Que o homem confiará no homem
como a palmeira confia no vento,
como o vento confia no ar,
como o ar confia no campo azul do céu.”

O livro Poesia Comprometida com a Minha e a Tua Vida, publicado em 1975, ainda durante a ditadura militar, rendeu a Thiago de Mello o prêmio concedido pela Associação Paulista dos Críticos de Arte e tornou-o conhecido internacionalmente como um intelectual engajado na luta pelos Direitos Humanos.

“Para os que virão
Como sei pouco, e sou pouco,
faço o pouco que me cabe
me dando inteiro.

Sabendo que não vou ver
o homem que quero ser.”

Thiago de Mello tem suas belas e comoventes poesias traduzidas para mais de trinta idiomas.
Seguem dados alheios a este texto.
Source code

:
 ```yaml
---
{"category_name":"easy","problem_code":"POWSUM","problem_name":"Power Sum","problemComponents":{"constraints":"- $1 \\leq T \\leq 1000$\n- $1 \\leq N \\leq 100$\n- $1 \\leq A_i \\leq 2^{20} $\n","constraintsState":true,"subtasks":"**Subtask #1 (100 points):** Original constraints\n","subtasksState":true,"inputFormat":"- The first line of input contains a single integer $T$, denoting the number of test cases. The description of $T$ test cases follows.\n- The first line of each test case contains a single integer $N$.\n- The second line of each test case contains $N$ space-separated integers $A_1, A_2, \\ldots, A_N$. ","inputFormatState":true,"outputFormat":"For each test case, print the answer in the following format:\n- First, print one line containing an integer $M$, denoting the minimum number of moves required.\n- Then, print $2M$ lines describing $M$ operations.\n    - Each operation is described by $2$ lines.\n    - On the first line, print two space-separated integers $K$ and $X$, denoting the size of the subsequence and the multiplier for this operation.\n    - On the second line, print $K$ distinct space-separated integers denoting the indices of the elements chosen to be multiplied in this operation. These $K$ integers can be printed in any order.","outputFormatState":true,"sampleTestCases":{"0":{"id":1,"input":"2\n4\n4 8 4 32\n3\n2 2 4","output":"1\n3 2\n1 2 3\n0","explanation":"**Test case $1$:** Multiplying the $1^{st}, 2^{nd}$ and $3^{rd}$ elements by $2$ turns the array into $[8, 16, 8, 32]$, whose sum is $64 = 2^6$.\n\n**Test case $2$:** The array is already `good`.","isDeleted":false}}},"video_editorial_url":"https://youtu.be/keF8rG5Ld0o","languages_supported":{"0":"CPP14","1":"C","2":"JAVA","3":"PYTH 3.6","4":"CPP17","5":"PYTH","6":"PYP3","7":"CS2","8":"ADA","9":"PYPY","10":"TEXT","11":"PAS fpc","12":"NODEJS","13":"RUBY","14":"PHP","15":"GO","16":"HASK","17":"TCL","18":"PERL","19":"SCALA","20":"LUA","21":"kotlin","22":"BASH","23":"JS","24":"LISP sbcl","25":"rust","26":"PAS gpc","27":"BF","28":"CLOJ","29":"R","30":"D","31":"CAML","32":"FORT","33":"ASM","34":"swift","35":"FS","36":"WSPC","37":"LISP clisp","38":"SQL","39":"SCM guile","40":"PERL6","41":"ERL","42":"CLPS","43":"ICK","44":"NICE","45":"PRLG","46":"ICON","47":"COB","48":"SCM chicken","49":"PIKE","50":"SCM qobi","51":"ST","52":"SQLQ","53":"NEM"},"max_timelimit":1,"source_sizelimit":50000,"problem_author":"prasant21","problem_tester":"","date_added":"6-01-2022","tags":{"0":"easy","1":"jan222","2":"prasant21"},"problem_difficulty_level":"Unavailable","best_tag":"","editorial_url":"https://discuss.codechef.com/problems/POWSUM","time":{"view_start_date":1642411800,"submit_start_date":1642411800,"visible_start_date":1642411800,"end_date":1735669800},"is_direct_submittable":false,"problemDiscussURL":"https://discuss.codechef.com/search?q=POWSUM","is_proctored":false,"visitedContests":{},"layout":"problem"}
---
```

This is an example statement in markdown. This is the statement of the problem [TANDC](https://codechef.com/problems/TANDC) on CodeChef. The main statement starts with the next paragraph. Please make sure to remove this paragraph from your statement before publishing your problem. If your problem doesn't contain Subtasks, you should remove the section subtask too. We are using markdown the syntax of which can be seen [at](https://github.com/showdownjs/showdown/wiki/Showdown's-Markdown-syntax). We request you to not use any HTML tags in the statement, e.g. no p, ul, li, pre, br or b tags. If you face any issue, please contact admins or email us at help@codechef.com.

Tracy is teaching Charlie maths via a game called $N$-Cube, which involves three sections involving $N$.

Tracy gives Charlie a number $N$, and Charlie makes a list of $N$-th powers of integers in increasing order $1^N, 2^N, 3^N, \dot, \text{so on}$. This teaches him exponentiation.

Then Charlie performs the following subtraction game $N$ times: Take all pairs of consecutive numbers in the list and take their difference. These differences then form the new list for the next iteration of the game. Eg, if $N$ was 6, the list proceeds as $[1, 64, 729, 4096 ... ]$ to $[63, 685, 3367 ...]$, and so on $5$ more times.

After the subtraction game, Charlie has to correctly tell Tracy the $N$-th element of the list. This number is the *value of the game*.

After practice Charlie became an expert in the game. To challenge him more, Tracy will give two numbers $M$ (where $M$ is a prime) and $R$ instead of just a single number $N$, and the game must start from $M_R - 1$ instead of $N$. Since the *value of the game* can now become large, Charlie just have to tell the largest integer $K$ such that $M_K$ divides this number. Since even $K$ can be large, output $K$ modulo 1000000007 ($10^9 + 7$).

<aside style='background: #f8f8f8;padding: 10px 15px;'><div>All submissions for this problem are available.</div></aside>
Combatente da liberdade, ele foi preso durante a ditadura (1964-1985), e acabou exilado no Chile. Em Santiago, encontrou-se com Pablo Neruda um grande e bem prezado amigo. Deu-se, no Chile, uma genial parceria. Thiago traduzia Neruda, Neruda traduzia Thiago de Mello. Cidadão do mundo, banido da pátria pelo regime de exceção, o filho maior da Amazônia viveu ainda na Argentina, Chile, Portugal, França e Alemanha. Com a redemocratização, Thiago de Mello voltou para Barreirinha, onde está até hoje, olhando, amando e cuidando, como pode, da nossa Amazônia.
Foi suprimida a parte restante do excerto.